Aim of the task ::
Exact transcription begins at the first line of the material below and ends with the line holding "The **Stop-ClusterNode** cmdlet"; pictures are skipped.

(Beginning of Records provided)

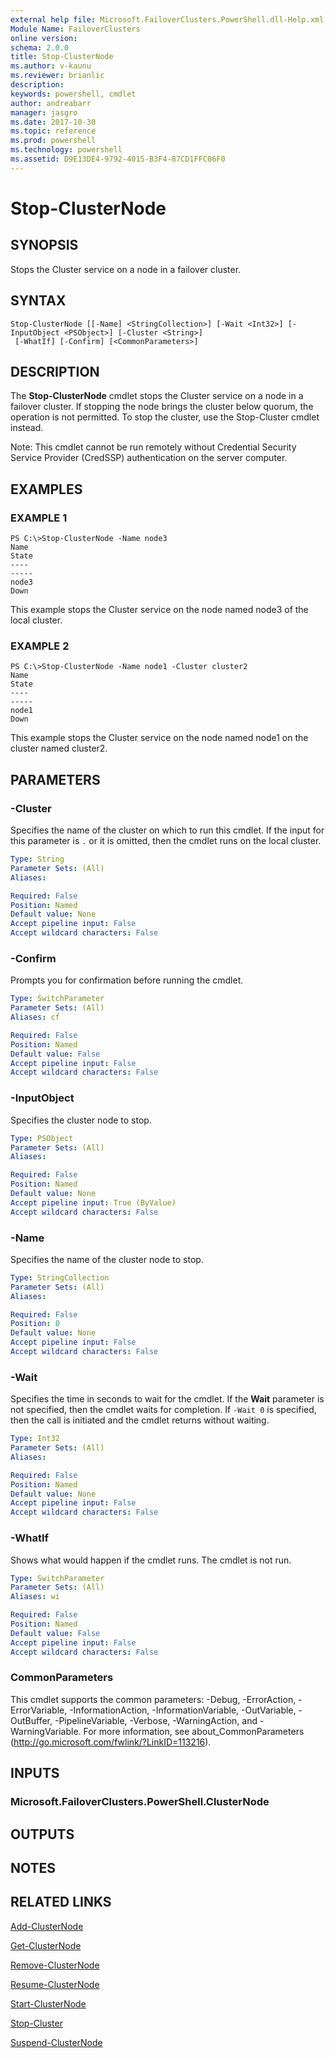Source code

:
 ```yaml
---
external help file: Microsoft.FailoverClusters.PowerShell.dll-Help.xml
Module Name: FailoverClusters
online version: 
schema: 2.0.0
title: Stop-ClusterNode
ms.author: v-kaunu
ms.reviewer: brianlic
description: 
keywords: powershell, cmdlet
author: andreabarr
manager: jasgro
ms.date: 2017-10-30
ms.topic: reference
ms.prod: powershell
ms.technology: powershell
ms.assetid: D9E13DE4-9792-4015-B3F4-87CD1FFC06F0
---
```


# Stop-ClusterNode

## SYNOPSIS
Stops the Cluster service on a node in a failover cluster.

## SYNTAX

```
Stop-ClusterNode [[-Name] <StringCollection>] [-Wait <Int32>] [-InputObject <PSObject>] [-Cluster <String>]
 [-WhatIf] [-Confirm] [<CommonParameters>]
```

## DESCRIPTION
The **Stop-ClusterNode** cmdlet stops the Cluster service on a node in a failover cluster.
If stopping the node brings the cluster below quorum, the operation is not permitted.
To stop the cluster, use the Stop-Cluster cmdlet instead.

Note: This cmdlet cannot be run remotely without Credential Security Service Provider (CredSSP) authentication on the server computer.

## EXAMPLES

### EXAMPLE 1
```
PS C:\>Stop-ClusterNode -Name node3
Name                                                                      State 
----                                                                      ----- 
node3                                                                      Down
```

This example stops the Cluster service on the node named node3 of the local cluster.

### EXAMPLE 2
```
PS C:\>Stop-ClusterNode -Name node1 -Cluster cluster2
Name                                                                      State 
----                                                                      ----- 
node1                                                                      Down
```

This example stops the Cluster service on the node named node1 on the cluster named cluster2.

## PARAMETERS

### -Cluster
Specifies the name of the cluster on which to run this cmdlet.
If the input for this parameter is `.` or it is omitted, then the cmdlet runs on the local cluster.

```yaml
Type: String
Parameter Sets: (All)
Aliases: 

Required: False
Position: Named
Default value: None
Accept pipeline input: False
Accept wildcard characters: False
```

### -Confirm
Prompts you for confirmation before running the cmdlet.

```yaml
Type: SwitchParameter
Parameter Sets: (All)
Aliases: cf

Required: False
Position: Named
Default value: False
Accept pipeline input: False
Accept wildcard characters: False
```

### -InputObject
Specifies the cluster node to stop.

```yaml
Type: PSObject
Parameter Sets: (All)
Aliases: 

Required: False
Position: Named
Default value: None
Accept pipeline input: True (ByValue)
Accept wildcard characters: False
```

### -Name
Specifies the name of the cluster node to stop.

```yaml
Type: StringCollection
Parameter Sets: (All)
Aliases: 

Required: False
Position: 0
Default value: None
Accept pipeline input: False
Accept wildcard characters: False
```

### -Wait
Specifies the time in seconds to wait for the cmdlet.
If the **Wait** parameter is not specified, then the cmdlet waits for completion.
If `-Wait 0` is specified, then the call is initiated and the cmdlet returns without waiting.

```yaml
Type: Int32
Parameter Sets: (All)
Aliases: 

Required: False
Position: Named
Default value: None
Accept pipeline input: False
Accept wildcard characters: False
```

### -WhatIf
Shows what would happen if the cmdlet runs.
The cmdlet is not run.

```yaml
Type: SwitchParameter
Parameter Sets: (All)
Aliases: wi

Required: False
Position: Named
Default value: False
Accept pipeline input: False
Accept wildcard characters: False
```

### CommonParameters
This cmdlet supports the common parameters: -Debug, -ErrorAction, -ErrorVariable, -InformationAction, -InformationVariable, -OutVariable, -OutBuffer, -PipelineVariable, -Verbose, -WarningAction, and -WarningVariable. For more information, see about_CommonParameters (http://go.microsoft.com/fwlink/?LinkID=113216).

## INPUTS

### Microsoft.FailoverClusters.PowerShell.ClusterNode

## OUTPUTS

## NOTES

## RELATED LINKS

[Add-ClusterNode](./Add-ClusterNode.md)

[Get-ClusterNode](./Get-ClusterNode.md)

[Remove-ClusterNode](./Remove-ClusterNode.md)

[Resume-ClusterNode](./Resume-ClusterNode.md)

[Start-ClusterNode](./Start-ClusterNode.md)

[Stop-Cluster](./Stop-Cluster.md)

[Suspend-ClusterNode](./Suspend-ClusterNode.md)

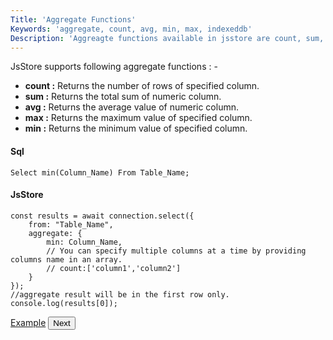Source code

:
```yaml
---
Title: 'Aggregate Functions'
Keywords: 'aggregate, count, avg, min, max, indexeddb'
Description: 'Aggreagte functions available in jsstore are count, sum, avg, max and min.'
---
```


JsStore supports following aggregate functions : -

- **count :** Returns the number of rows of specified column.
- **sum :** Returns the total sum of numeric column.
- **avg :** Returns the average value of numeric column.
- **max :** Returns the maximum value of specified column.
- **min :** Returns the minimum value of specified column.

#### Sql

```
Select min(Column_Name) From Table_Name;
```

#### JsStore

```
const results = await connection.select({
    from: "Table_Name",
    aggregate: {
        min: Column_Name,
        // You can specify multiple columns at a time by providing columns name in an array.
        // count:['column1','column2']
    }
});
//aggregate result will be in the first row only.
console.log(results[0]);
```

<p class="margin-top-40px center-align">
    <a class="btn info" target="_blank" href="https://ujjwalguptaofficial.github.io/idbstudio/?db=Demo&query=select(%7B%0A%20%20%20%20from%3A%20%22Products%22%2C%0A%20%20%20%20aggregate%3A%20%7B%0A%20%20%20%20%20%20%20%20min%3A%20%22price%22%0A%20%20%20%20%7D%0A%7D)%3B">Example</a>
    <button class="btn info btnNext">Next</button>
</p>

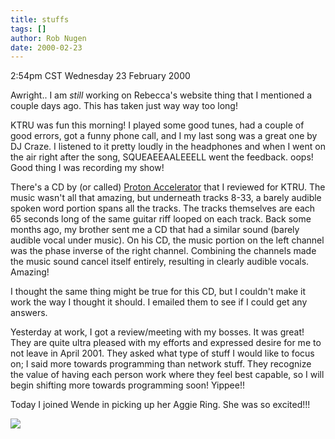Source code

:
 ```yaml
---
title: stuffs
tags: []
author: Rob Nugen
date: 2000-02-23
---
```


<title>Stuffs</title>
<p class=date>2:54pm CST Wednesday 23 February 2000</p>

<p>Awright.. I am <em>still</em> working on Rebecca's website thing
that I mentioned a couple days ago.  This has taken just way way too
long!

<p>KTRU was fun this morning!  I played some good tunes, had a couple
of good errors, got a funny phone call, and I my last song was a great
one by DJ Craze.  I listened to it pretty loudly in the headphones and
when I went on the air right after the song, SQUEAEEAALEEELL went the
feedback.  oops!   Good thing I was recording my show!

<p>There's a CD by (or called) <a
href="http://www.protonaccelerator.com">Proton Accelerator</a> that I
reviewed for KTRU.  The music wasn't all that amazing, but underneath
tracks 8-33, a barely audible spoken word portion spans all the
tracks.  The tracks themselves are each 65 seconds long of the same
guitar riff looped on each track.  Back some months ago, my brother
sent me a CD that had a similar sound (barely audible vocal under
music).  On his CD, the music portion on the left channel was the
phase inverse of the right channel.  Combining the channels made the
music sound cancel itself entirely, resulting in clearly audible
vocals.  Amazing!

<p>I thought the same thing might be true for this CD, but I couldn't
make it work the way I thought it should.  I emailed them to see if I
could get any answers.

<p>Yesterday at work, I got a review/meeting with my bosses.  It was
great!  They are quite ultra pleased with my efforts and expressed
desire for me to not leave in April 2001.  They asked what type of
stuff I would like to focus on; I said more towards programming than
network stuff.  They recognize the value of having each person work
where they feel best capable, so I will begin shifting more towards
programming soon!  Yippee!!

<p>Today I joined Wende in picking up her Aggie Ring.  She was so
excited!!!

<p><img src='/images/rob/wL-ROB.gif'>

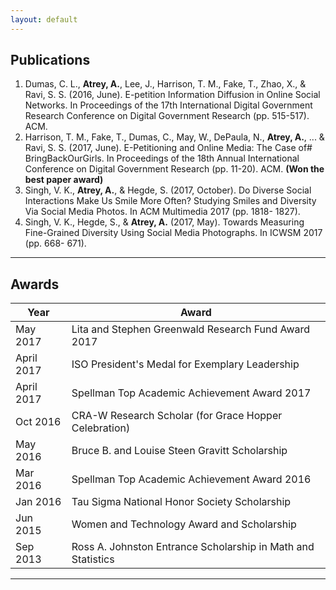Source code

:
 ```yaml
---
layout: default
---
```


## Publications

1. Dumas, C. L., **Atrey, A.**, Lee, J., Harrison, T. M., Fake, T., Zhao, X., & Ravi, S. S. (2016, June). E-petition Information Diffusion in Online Social Networks. In Proceedings of the 17th International Digital Government Research Conference on Digital Government Research (pp. 515-517). ACM.
2. Harrison, T. M., Fake, T., Dumas, C., May, W., DePaula, N., **Atrey, A.**, ... & Ravi, S. S. (2017, June). E-Petitioning and Online Media: The Case of# BringBackOurGirls. In Proceedings of the 18th Annual International Conference on Digital Government Research (pp. 11-20). ACM. **(Won the best paper award)**
3. Singh, V. K., **Atrey, A.**, & Hegde, S. (2017, October). Do Diverse Social Interactions Make Us Smile More Often? Studying Smiles and Diversity Via Social Media Photos. In ACM Multimedia 2017 (pp. 1818- 1827). 
4. Singh, V. K., Hegde, S., & **Atrey, A.** (2017, May). Towards Measuring Fine-Grained Diversity Using Social Media Photographs. In ICWSM 2017 (pp. 668- 671).

---

## Awards

Year | Award | 
-----|-------|
May 2017   | Lita and Stephen Greenwald Research Fund Award 2017
April 2017 | ISO President's Medal for Exemplary Leadership 
April 2017 | Spellman Top Academic Achievement Award 2017
Oct 2016   | CRA-W Research Scholar (for Grace Hopper Celebration)
May 2016   | Bruce B. and Louise Steen Gravitt Scholarship
Mar 2016   | Spellman Top Academic Achievement Award 2016
Jan 2016   | Tau Sigma National Honor Society Scholarship
Jun 2015   | Women and Technology Award and Scholarship
Sep 2013   | Ross A. Johnston Entrance Scholarship in Math and Statistics

---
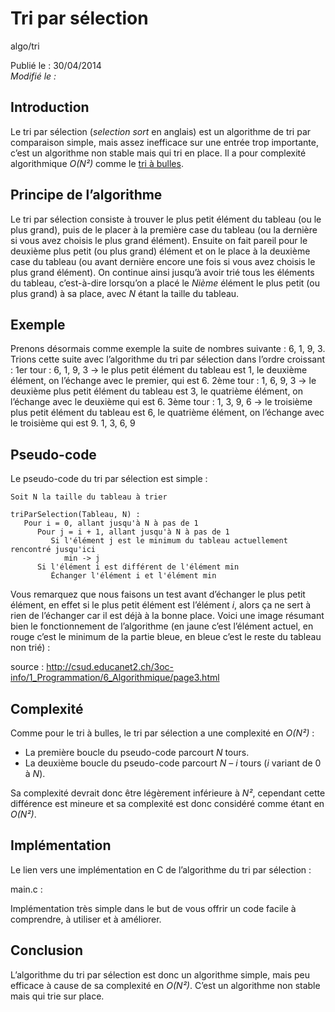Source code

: Tri par sélection
=================
algo/tri

Publié le : 30/04/2014  
*Modifié le :*

## Introduction

Le tri par sélection (*selection sort* en anglais) est un algorithme de tri par comparaison simple, mais assez inefficace sur une entrée trop importante, c’est un algorithme non stable mais qui tri en place. Il a pour complexité algorithmique *O(N²)* comme le [tri à bulles](http://napnac.ga/algo/tri/tri_bulles.html).

## Principe de l’algorithme

Le tri par sélection consiste à trouver le plus petit élément du tableau (ou le plus grand), puis de le placer à la première case du tableau (ou la dernière si vous avez choisis le plus grand élément). Ensuite on fait pareil pour le deuxième plus petit (ou plus grand) élément et on le place à la deuxième case du tableau (ou avant dernière encore une fois si vous avez choisis le plus grand élément). On continue ainsi jusqu’à avoir trié tous les éléments du tableau, c’est-à-dire lorsqu’on a placé le *Nième* élément le plus petit (ou plus grand) à sa place, avec *N* étant la taille du tableau.

## Exemple
 
Prenons désormais comme exemple la suite de nombres suivante : 6, 1, 9, 3. Trions cette suite avec l’algorithme du tri par sélection dans l’ordre croissant :
1er tour :
6, 1, 9, 3 -> le plus petit élément du tableau est 1, le deuxième élément, on l’échange avec le premier, qui est 6.
2ème tour :
1, 6, 9, 3 -> le deuxième plus petit élément du tableau est 3, le quatrième élément, on l’échange avec le deuxième qui est 6.
3ème tour :
1, 3, 9, 6 -> le troisième plus petit élément du tableau est 6, le quatrième élément, on l’échange avec le troisième qui est 9.
1, 3, 6, 9

## Pseudo-code

Le pseudo-code du tri par sélection est simple :

```nohighlight
Soit N la taille du tableau à trier

triParSelection(Tableau, N) :
   Pour i = 0, allant jusqu'à N à pas de 1
      Pour j = i + 1, allant jusqu'à N à pas de 1
         Si l'élément j est le minimum du tableau actuellement rencontré jusqu'ici
            min -> j
      Si l'élément i est différent de l'élément min
         Échanger l'élément i et l'élément min
```

Vous remarquez que nous faisons un test avant d’échanger le plus petit élément, en effet si le plus petit élément est l’élément *i*, alors ça ne sert à rien de l’échanger car il est déjà à la bonne place.
Voici une image résumant bien le fonctionnement de l’algorithme (en jaune c’est l’élément actuel, en rouge c’est le minimum de la partie bleue, en bleue c’est le reste du tableau non trié) :

source : http://csud.educanet2.ch/3oc-info/1_Programmation/6_Algorithmique/page3.html

## Complexité

Comme pour le tri à bulles, le tri par sélection a une complexité en *O(N²)* :

- La première boucle du pseudo-code parcourt *N* tours.
- La deuxième boucle du pseudo-code parcourt *N – i* tours (*i* variant de 0 à *N*).

Sa complexité devrait donc être légèrement inférieure à *N²*, cependant cette différence est mineure et sa complexité est donc considéré comme étant en *O(N²)*.

## Implémentation

Le lien vers une implémentation en C de l’algorithme du tri par sélection :

main.c : 

Implémentation très simple dans le but de vous offrir un code facile à comprendre, à utiliser et à améliorer.

## Conclusion

L’algorithme du tri par sélection est donc un algorithme simple, mais peu efficace à cause de sa complexité en *O(N²)*. C’est un algorithme non stable mais qui trie sur place.

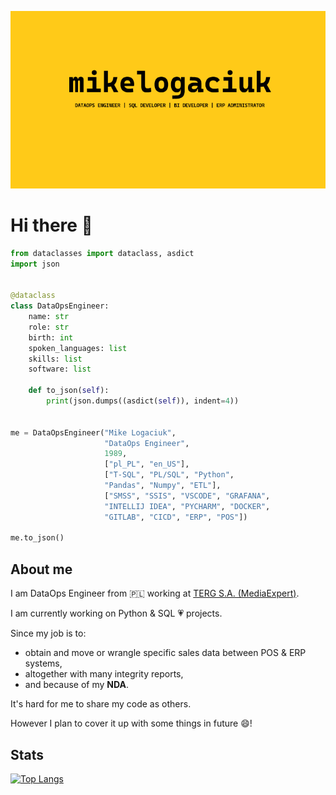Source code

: ![mikelogaciuk](./img/homescreen.png)

# Hi there 👋

```py
from dataclasses import dataclass, asdict
import json


@dataclass
class DataOpsEngineer:
    name: str
    role: str
    birth: int
    spoken_languages: list
    skills: list
    software: list

    def to_json(self):
        print(json.dumps((asdict(self)), indent=4))


me = DataOpsEngineer("Mike Logaciuk",
                     "DataOps Engineer",
                     1989,
                     ["pl_PL", "en_US"],
                     ["T-SQL", "PL/SQL", "Python",
                     "Pandas", "Numpy", "ETL"],
                     ["SMSS", "SSIS", "VSCODE", "GRAFANA",
                     "INTELLIJ IDEA", "PYCHARM", "DOCKER",
                     "GITLAB", "CICD", "ERP", "POS"])

me.to_json()
```

## About me

I am DataOps Engineer from :poland: working at [TERG S.A. (MediaExpert)](https://mediaexpert.pl).

I am currently working on Python & SQL :heartpulse: projects.

Since my job is to:
- obtain and move or wrangle specific sales data between POS & ERP systems,
- altogether with many integrity reports,
- and because of my **NDA**.

It's hard for me to share my code as others.

However I plan to cover it up with some things in future :smile:!

## Stats

[![Top Langs](https://github-readme-stats.vercel.app/api/top-langs/?username=mikelogaciuk&layout=compact)](https://github.com/anuraghazra/github-readme-stats)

(End of Records provided)

Response to this task ::
Source code

:
 ```yaml
---
external help file: Microsoft.FailoverClusters.PowerShell.dll-Help.xml
Module Name: FailoverClusters
online version: 
schema: 2.0.0
title: Stop-ClusterNode
ms.author: v-kaunu
ms.reviewer: brianlic
description: 
keywords: powershell, cmdlet
author: andreabarr
manager: jasgro
ms.date: 2017-10-30
ms.topic: reference
ms.prod: powershell
ms.technology: powershell
ms.assetid: D9E13DE4-9792-4015-B3F4-87CD1FFC06F0
---
```


# Stop-ClusterNode

## SYNOPSIS
Stops the Cluster service on a node in a failover cluster.

## SYNTAX

```
Stop-ClusterNode [[-Name] <StringCollection>] [-Wait <Int32>] [-InputObject <PSObject>] [-Cluster <String>]
 [-WhatIf] [-Confirm] [<CommonParameters>]
```

## DESCRIPTION
The **Stop-ClusterNode** cmdlet stops the Cluster service on a node in a failover cluster.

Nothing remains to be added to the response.